TASK TO COMPLETE: Note how many lines of the data below hold the word "implemented", then give that number with no other text.
━━━ EXCERPTED DATA ━━━
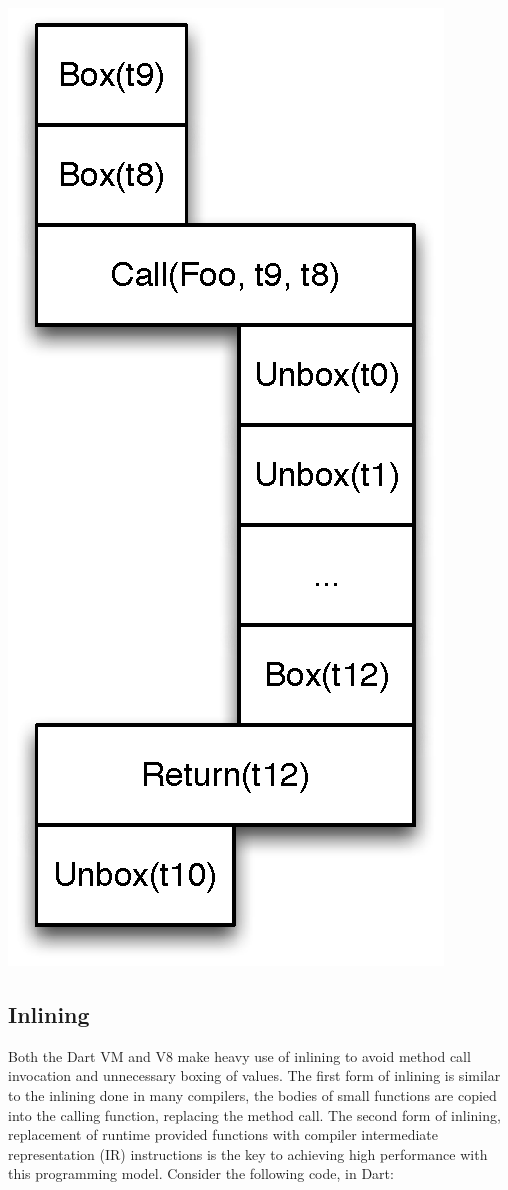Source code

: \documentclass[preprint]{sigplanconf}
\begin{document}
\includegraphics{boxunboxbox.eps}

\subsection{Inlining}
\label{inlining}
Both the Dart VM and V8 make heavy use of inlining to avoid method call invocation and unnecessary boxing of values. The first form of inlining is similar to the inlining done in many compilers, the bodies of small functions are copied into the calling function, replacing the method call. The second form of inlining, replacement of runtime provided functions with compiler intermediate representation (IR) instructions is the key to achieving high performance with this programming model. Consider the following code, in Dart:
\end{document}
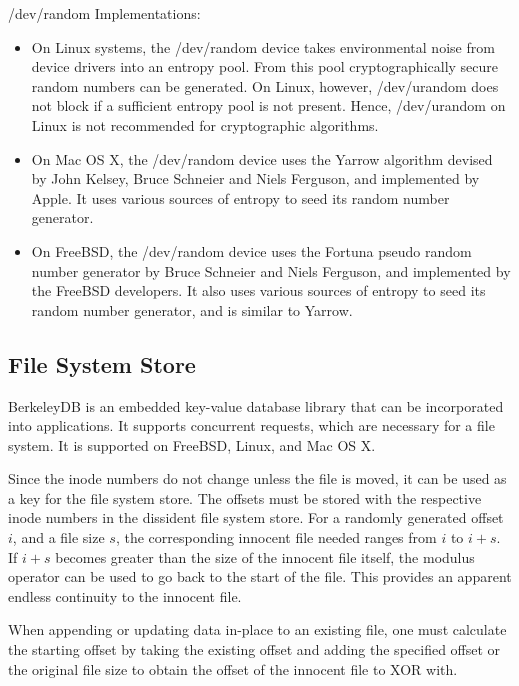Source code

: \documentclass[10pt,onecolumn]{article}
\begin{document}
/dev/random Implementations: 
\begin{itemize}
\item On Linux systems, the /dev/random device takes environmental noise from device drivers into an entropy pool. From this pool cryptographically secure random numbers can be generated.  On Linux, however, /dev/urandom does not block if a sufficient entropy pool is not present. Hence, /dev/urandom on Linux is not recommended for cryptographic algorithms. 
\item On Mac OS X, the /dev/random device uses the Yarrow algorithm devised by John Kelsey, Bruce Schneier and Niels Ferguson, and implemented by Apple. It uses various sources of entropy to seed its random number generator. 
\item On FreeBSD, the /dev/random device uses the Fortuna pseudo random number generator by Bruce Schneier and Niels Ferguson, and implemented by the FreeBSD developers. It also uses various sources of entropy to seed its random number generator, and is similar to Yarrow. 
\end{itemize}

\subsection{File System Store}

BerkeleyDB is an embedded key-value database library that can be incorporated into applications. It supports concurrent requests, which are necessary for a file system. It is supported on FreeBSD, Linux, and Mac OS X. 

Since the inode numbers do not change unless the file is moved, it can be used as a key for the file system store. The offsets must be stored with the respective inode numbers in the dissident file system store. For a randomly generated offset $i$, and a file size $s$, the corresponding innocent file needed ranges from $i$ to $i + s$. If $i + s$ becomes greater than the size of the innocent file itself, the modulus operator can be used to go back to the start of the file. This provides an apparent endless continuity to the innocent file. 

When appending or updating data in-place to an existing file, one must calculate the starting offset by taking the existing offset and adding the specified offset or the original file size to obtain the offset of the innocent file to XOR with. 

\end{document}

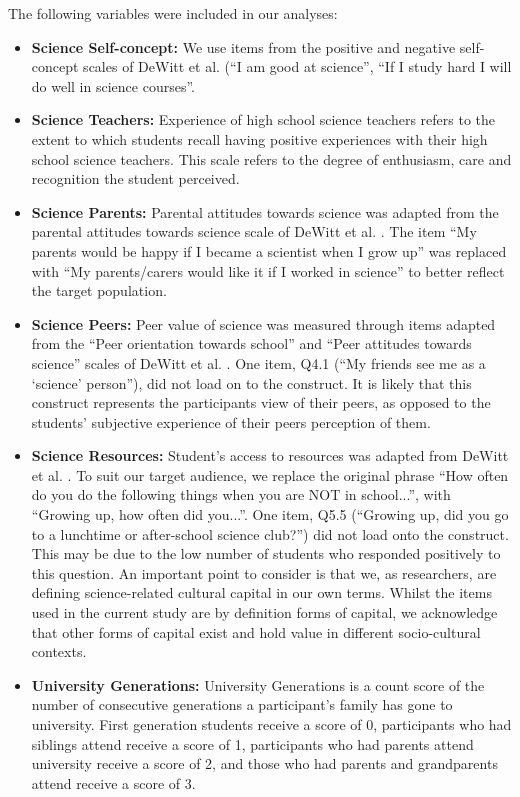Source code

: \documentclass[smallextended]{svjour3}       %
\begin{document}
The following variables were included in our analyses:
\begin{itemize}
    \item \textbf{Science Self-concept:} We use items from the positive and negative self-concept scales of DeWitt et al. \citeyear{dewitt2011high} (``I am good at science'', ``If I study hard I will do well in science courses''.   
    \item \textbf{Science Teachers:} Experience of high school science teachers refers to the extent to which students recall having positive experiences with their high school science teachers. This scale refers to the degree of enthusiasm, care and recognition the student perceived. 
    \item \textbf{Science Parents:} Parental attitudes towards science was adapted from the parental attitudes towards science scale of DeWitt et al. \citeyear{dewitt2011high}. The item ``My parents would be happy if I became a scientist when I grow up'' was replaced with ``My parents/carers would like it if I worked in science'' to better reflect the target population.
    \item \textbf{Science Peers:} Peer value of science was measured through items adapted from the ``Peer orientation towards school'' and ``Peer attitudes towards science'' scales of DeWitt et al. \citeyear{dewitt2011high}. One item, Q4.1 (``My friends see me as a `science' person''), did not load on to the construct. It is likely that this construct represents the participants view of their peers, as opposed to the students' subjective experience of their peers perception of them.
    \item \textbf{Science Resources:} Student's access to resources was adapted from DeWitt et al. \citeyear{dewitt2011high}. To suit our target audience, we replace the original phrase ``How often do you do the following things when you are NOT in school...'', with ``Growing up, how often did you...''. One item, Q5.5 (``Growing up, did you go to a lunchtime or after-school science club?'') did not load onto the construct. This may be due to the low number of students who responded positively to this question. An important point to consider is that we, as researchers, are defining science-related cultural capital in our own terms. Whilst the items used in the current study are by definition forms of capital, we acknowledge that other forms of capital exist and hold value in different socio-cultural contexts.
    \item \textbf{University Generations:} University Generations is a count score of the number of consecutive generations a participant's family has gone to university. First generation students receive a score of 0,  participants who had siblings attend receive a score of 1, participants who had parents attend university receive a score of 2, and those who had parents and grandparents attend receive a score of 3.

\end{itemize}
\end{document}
━━━
YOUR RESPONSE: 2